* **PROMPT**
Your answer should be one number: the count of lines in the records that include the word "todos".

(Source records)
•••

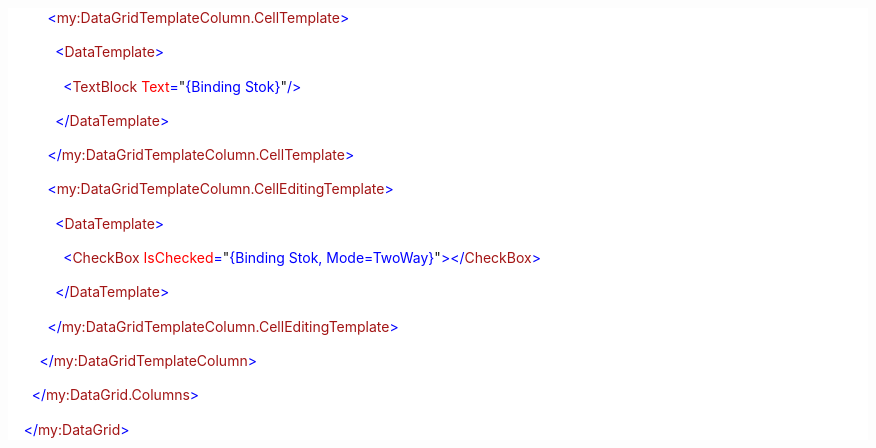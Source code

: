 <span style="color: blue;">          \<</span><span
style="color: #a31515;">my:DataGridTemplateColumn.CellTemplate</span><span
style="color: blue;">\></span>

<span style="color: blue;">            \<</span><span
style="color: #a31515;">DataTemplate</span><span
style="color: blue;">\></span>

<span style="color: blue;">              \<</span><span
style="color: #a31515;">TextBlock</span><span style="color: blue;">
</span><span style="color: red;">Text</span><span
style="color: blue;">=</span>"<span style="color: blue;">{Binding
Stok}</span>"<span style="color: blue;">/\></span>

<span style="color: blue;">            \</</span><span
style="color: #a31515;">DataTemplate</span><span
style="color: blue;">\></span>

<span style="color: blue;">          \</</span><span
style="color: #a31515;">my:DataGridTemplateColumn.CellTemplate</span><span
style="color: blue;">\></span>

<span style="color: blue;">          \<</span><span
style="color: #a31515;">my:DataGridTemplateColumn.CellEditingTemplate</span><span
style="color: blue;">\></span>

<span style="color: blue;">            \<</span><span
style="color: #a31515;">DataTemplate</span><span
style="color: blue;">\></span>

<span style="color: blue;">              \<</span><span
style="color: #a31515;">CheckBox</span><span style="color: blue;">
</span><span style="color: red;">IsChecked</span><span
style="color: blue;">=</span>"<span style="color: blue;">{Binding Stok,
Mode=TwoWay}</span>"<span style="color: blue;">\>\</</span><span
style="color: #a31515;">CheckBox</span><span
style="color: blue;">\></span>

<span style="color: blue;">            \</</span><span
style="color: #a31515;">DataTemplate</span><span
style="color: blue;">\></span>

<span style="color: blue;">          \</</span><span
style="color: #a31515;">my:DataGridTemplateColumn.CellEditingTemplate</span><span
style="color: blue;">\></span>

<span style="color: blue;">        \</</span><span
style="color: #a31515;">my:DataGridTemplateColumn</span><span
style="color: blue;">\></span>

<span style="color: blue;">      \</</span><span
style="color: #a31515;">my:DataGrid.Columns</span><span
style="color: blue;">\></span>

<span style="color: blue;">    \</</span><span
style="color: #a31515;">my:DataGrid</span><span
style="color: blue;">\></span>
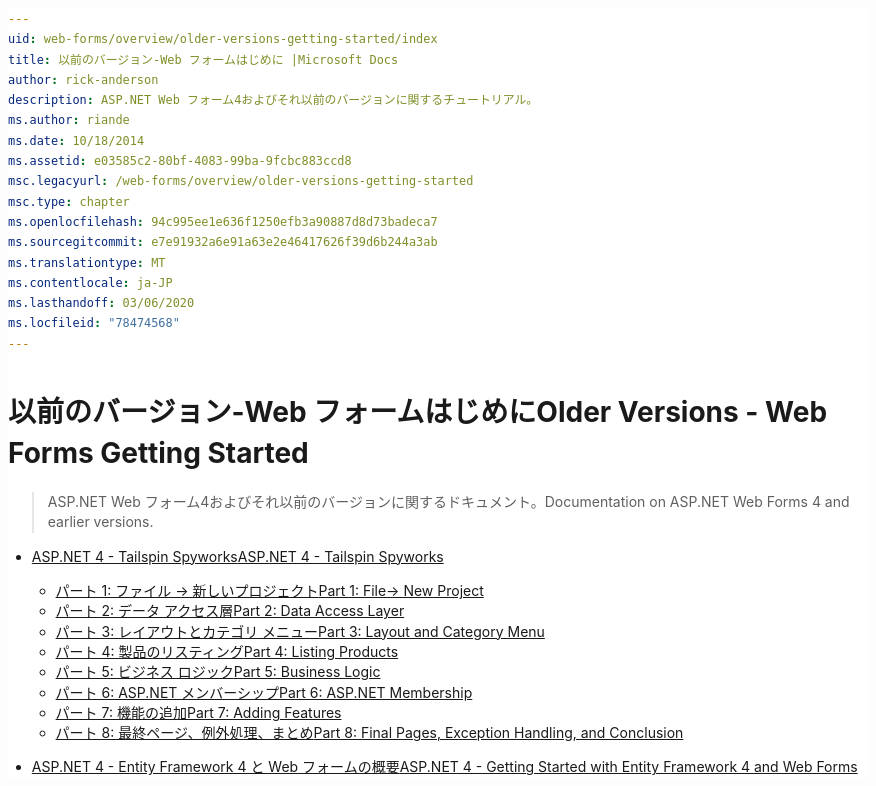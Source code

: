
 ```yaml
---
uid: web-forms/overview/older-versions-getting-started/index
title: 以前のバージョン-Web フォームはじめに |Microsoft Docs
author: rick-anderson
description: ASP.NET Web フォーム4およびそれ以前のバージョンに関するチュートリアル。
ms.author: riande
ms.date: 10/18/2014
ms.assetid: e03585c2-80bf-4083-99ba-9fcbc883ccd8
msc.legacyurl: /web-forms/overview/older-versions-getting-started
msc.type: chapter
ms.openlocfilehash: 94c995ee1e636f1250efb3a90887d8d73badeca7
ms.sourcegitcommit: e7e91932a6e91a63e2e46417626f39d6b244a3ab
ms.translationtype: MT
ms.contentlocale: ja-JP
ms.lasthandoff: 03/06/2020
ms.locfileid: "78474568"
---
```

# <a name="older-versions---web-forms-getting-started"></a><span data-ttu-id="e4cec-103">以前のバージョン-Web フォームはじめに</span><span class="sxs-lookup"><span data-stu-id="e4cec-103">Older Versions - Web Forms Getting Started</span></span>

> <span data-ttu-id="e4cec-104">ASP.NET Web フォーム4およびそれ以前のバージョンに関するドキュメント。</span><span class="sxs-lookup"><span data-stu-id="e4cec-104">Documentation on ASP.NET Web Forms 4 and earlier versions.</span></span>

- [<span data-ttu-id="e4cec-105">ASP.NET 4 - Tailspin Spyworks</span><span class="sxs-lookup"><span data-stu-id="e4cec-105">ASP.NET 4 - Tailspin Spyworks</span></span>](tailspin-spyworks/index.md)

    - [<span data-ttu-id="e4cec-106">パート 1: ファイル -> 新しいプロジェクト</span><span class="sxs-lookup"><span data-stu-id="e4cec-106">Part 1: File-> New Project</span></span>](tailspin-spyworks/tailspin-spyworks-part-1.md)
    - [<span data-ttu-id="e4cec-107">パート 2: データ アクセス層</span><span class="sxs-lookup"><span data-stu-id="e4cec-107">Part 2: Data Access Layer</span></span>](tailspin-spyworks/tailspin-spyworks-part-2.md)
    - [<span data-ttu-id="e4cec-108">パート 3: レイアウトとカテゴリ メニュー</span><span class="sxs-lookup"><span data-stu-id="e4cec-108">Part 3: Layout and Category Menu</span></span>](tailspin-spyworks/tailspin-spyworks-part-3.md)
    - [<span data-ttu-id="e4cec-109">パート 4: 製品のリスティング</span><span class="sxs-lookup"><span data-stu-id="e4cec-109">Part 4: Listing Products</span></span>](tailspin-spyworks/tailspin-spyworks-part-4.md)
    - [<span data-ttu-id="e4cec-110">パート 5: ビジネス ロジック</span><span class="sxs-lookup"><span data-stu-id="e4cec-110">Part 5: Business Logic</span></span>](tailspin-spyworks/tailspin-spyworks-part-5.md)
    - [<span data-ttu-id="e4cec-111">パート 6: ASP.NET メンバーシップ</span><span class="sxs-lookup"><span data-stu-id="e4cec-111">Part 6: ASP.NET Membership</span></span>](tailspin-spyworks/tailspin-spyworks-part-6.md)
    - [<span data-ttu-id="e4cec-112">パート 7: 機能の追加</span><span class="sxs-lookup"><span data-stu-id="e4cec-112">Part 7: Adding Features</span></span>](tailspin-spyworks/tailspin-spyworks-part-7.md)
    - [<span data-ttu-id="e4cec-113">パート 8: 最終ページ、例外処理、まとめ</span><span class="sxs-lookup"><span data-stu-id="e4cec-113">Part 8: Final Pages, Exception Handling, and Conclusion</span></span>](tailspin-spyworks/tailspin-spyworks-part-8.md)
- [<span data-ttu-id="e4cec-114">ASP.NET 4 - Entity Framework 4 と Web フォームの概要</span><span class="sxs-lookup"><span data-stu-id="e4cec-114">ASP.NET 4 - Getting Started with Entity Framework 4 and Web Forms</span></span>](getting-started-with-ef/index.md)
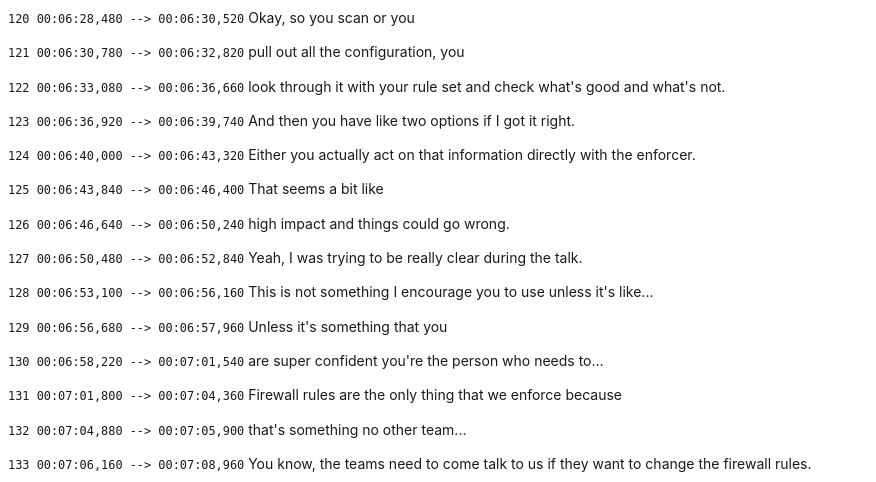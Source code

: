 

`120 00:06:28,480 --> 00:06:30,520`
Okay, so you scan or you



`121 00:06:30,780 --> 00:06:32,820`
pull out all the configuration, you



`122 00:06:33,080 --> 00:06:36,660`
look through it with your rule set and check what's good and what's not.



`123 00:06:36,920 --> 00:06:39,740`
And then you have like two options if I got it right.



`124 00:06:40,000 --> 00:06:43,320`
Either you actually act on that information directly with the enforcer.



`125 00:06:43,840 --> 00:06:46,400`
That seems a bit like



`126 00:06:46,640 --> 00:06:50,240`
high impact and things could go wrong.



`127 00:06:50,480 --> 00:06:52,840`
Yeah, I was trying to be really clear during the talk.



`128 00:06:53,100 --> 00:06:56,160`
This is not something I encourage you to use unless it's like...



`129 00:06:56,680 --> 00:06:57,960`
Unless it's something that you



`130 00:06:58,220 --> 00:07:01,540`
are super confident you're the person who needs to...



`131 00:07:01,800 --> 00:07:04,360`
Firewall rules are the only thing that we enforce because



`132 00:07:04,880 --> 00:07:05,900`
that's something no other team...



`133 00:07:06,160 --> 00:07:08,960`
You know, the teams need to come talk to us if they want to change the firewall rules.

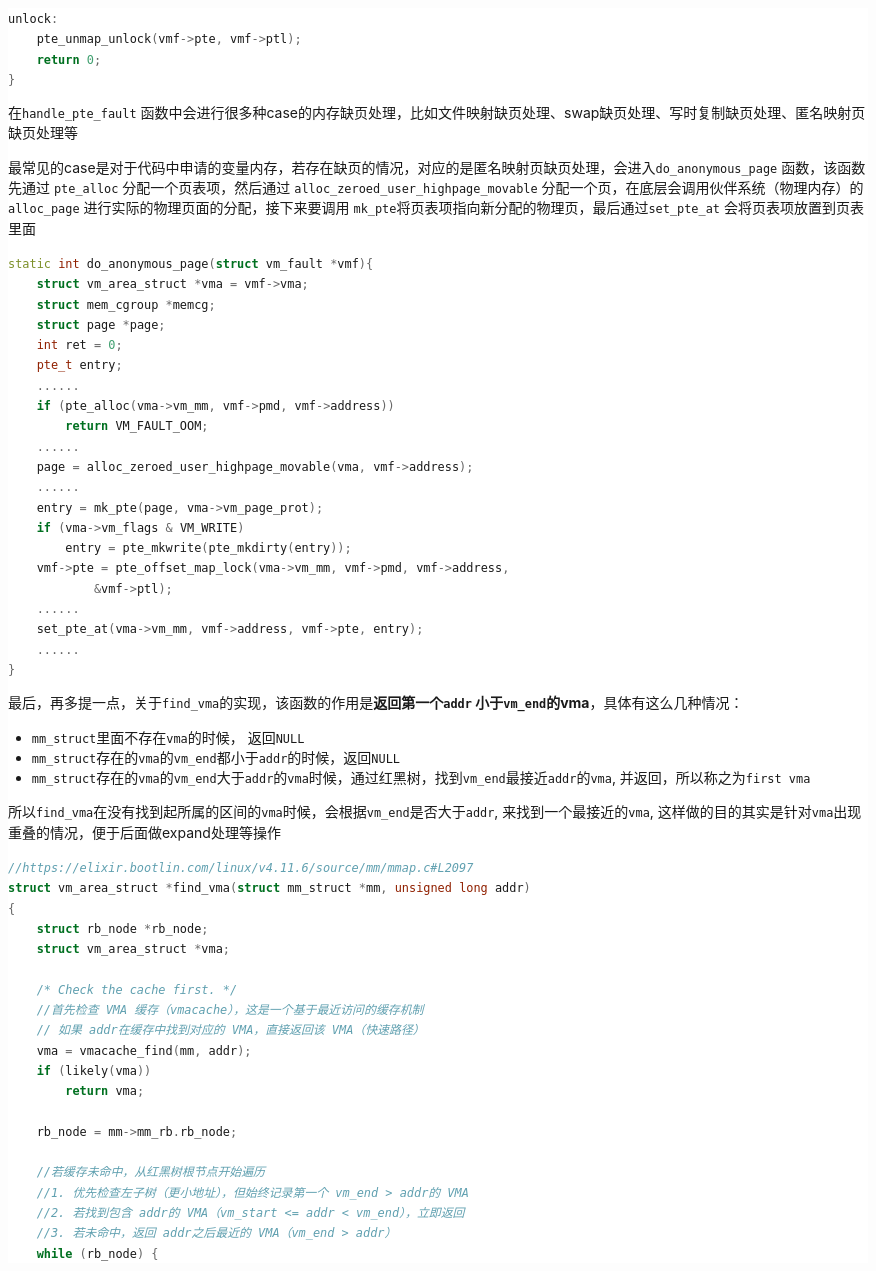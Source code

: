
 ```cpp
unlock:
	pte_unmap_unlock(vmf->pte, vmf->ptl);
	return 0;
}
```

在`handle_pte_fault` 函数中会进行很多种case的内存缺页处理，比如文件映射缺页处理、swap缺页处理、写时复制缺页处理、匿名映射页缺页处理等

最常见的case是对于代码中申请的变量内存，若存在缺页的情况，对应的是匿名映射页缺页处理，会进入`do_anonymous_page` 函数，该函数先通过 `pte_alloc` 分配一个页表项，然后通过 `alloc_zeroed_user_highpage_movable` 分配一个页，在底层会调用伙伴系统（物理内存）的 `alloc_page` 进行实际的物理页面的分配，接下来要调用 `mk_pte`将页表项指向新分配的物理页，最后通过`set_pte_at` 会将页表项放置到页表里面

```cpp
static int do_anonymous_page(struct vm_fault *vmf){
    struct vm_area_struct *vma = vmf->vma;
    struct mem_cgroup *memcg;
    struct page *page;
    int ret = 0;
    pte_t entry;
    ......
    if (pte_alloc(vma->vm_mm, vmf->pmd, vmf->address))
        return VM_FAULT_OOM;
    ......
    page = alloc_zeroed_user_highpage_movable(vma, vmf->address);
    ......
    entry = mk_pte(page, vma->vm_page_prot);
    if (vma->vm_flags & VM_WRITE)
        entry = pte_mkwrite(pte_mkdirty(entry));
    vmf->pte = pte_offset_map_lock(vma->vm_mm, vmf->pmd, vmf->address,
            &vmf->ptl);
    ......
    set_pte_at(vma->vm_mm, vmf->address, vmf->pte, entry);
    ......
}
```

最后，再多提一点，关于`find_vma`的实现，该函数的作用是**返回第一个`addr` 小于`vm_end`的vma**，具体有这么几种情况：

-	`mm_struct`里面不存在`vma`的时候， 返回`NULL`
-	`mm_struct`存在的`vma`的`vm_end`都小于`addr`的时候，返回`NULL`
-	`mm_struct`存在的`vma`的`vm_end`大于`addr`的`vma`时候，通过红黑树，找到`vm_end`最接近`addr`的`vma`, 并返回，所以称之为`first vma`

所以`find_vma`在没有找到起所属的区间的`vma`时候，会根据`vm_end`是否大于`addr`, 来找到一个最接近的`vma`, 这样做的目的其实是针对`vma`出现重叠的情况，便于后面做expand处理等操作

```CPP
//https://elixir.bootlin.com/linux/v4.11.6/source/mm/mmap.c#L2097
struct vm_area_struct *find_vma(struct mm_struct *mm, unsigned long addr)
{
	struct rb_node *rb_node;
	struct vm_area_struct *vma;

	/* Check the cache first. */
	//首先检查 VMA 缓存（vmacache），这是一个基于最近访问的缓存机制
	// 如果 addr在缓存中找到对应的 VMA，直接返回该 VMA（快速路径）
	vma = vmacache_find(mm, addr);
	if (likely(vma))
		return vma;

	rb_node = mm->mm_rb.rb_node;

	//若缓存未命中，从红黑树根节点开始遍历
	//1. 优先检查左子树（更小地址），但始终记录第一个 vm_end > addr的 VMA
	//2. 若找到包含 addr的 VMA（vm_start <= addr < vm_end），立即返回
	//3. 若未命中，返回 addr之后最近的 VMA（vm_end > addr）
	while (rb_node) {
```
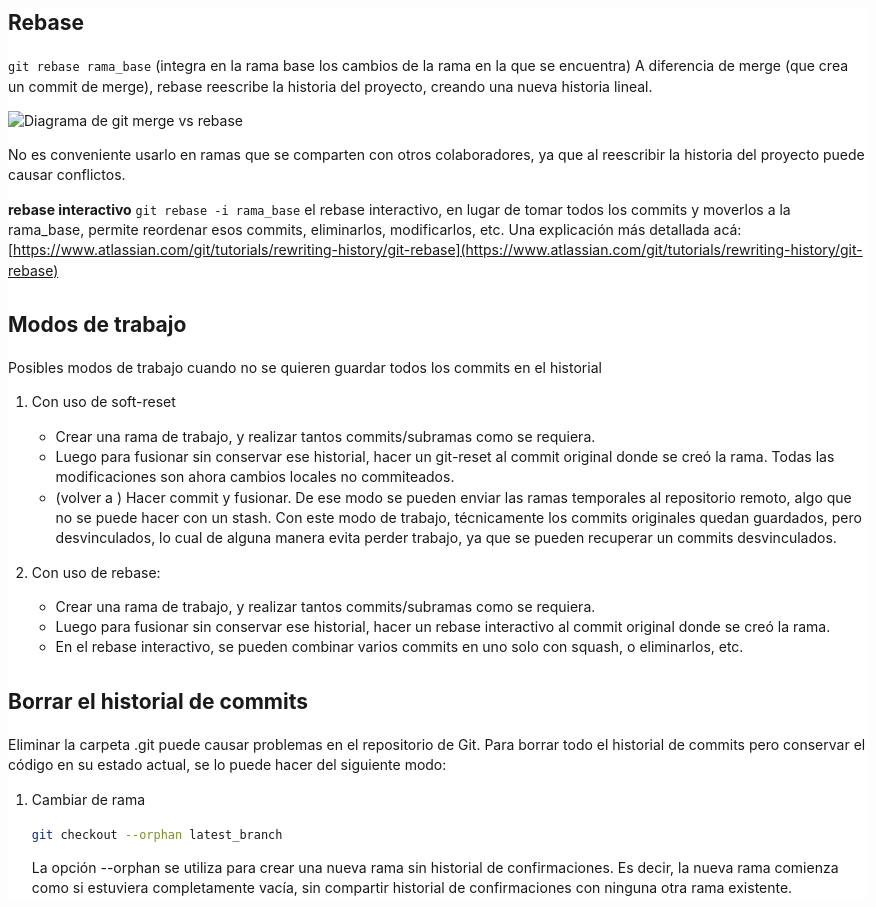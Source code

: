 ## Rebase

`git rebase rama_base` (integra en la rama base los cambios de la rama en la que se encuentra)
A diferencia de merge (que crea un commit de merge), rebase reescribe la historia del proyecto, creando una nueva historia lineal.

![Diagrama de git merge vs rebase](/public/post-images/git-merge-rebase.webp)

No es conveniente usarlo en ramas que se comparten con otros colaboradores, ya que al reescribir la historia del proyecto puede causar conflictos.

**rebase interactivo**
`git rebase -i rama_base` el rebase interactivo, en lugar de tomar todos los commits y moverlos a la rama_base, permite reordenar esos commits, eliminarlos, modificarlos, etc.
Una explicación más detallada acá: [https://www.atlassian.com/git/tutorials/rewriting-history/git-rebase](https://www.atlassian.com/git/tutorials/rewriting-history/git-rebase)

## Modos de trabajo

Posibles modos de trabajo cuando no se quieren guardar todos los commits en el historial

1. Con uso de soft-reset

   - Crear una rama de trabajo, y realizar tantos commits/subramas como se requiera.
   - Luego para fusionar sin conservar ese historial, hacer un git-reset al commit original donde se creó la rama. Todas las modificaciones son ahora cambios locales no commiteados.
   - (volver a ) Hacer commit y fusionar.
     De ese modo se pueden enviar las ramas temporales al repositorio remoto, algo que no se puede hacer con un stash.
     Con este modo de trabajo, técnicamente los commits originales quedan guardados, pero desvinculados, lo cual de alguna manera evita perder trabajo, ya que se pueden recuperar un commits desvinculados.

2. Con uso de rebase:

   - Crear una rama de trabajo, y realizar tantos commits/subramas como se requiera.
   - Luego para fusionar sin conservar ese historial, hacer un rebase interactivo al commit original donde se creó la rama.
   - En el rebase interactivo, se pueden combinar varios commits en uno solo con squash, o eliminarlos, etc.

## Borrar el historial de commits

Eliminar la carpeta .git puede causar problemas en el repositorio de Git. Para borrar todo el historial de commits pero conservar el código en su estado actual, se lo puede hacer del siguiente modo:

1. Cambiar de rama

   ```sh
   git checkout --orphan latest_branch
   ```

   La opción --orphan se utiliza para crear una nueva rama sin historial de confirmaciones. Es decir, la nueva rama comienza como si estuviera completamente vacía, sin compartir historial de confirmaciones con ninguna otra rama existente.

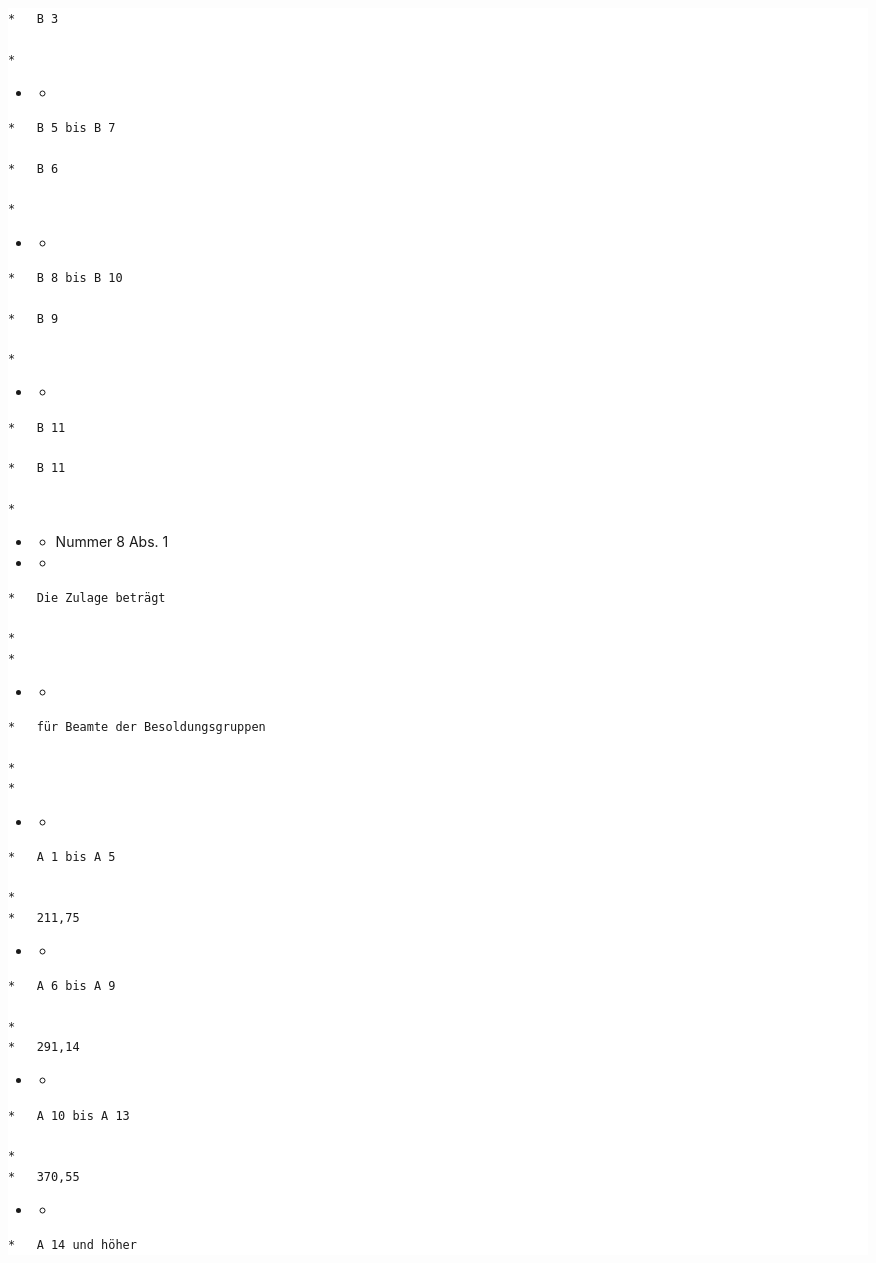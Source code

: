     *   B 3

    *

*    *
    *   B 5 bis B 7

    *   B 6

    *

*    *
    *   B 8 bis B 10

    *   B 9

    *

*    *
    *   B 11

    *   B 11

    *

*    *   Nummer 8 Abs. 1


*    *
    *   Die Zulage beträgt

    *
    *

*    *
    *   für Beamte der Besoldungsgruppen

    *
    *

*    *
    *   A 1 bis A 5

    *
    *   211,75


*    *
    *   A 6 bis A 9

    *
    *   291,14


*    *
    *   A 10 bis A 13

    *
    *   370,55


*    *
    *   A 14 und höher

•••

* **EXERCISE RESPONSE**
2